In an interview after the match the selfless English said he wanted to be an NCAA champion but when he lost he kept fighting to win each match for the team. English earned 6.5 team points and Penn State narrowly defeated Minnesota by 5 points to earn its fourth consecutive national title. There was talk of English injury defaulting in his seventh place match, but he insisted on wrestling and fighting through his pain because the team needs every point it can get.

English went from a talented walk on prospect to an injured after thought to becoming the most unlikely All American in 2014 in one of the toughest sports on the planet. This is an amazing story of perseverance and conviction to succeed by an incredible young man. Most would have given up, but not James English.

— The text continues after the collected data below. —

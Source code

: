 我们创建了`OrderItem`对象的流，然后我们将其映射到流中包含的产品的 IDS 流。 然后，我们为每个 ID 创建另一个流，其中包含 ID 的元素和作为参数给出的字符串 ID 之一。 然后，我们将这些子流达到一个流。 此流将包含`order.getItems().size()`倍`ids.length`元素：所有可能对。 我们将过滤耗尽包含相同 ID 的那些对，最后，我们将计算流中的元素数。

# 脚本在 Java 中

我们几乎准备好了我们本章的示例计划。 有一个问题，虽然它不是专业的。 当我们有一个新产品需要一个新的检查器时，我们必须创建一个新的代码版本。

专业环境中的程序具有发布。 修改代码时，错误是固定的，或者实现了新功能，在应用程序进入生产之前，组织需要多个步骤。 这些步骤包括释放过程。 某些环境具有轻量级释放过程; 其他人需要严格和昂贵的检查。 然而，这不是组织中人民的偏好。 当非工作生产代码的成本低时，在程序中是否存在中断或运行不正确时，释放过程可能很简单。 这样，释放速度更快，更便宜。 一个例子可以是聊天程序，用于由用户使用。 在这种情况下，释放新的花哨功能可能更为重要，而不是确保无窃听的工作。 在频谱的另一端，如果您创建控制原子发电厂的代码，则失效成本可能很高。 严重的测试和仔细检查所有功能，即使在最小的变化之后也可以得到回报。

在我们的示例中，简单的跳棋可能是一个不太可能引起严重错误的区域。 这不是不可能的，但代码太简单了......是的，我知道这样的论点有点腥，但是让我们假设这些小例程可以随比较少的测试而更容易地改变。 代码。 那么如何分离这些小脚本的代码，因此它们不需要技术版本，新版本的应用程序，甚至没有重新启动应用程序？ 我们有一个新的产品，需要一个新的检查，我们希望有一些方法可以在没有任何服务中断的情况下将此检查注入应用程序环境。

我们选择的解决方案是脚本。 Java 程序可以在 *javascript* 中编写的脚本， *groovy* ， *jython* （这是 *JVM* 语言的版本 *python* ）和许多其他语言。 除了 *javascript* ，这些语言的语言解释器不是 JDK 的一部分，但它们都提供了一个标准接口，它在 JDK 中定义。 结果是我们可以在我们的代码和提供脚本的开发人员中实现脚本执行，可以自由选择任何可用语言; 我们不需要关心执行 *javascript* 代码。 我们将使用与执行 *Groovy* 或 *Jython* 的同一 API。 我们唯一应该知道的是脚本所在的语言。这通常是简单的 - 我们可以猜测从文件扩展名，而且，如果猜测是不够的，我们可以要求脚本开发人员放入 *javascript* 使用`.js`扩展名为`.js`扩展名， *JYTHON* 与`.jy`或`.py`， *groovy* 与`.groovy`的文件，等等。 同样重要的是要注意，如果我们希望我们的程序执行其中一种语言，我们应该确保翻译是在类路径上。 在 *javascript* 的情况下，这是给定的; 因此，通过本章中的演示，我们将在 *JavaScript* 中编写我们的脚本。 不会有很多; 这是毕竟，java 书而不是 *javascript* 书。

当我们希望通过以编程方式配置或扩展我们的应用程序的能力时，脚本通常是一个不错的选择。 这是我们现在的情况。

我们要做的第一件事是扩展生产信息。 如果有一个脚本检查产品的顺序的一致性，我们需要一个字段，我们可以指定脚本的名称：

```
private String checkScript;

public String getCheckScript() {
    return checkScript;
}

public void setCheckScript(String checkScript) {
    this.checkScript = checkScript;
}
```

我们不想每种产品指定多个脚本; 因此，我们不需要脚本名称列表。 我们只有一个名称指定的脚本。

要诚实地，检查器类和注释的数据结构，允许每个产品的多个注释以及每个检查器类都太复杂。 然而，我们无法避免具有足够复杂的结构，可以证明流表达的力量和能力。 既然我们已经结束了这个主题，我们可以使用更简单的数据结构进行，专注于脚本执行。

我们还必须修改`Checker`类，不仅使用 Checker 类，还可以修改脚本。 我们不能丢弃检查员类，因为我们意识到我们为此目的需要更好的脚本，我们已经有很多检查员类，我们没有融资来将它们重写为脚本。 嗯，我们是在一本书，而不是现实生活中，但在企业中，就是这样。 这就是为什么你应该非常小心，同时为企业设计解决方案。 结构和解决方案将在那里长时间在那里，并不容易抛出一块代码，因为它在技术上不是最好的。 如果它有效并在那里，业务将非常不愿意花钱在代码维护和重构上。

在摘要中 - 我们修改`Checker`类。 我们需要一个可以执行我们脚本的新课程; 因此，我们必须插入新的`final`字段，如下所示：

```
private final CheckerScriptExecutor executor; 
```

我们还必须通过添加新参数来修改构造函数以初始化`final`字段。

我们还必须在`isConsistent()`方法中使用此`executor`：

Coach Sanderson obviously talks highly about English. Coach Sanderson says English will be plagued by back and neck problems his whole life and already “he looks like a 2 by 4 because he is so stiff”. That is remarkable because being stiff is not conducive to wrestling or any other sport. James English inspires me because I too have been compared to a 2 by 4 because my neurological disorder makes me very stiff. If English can fight on, I will do the same and continue to try to wrestle.

1 comment:

  1. Nice tribute, Patrick.

    Sounds like Mr. English is quite an admirable young man.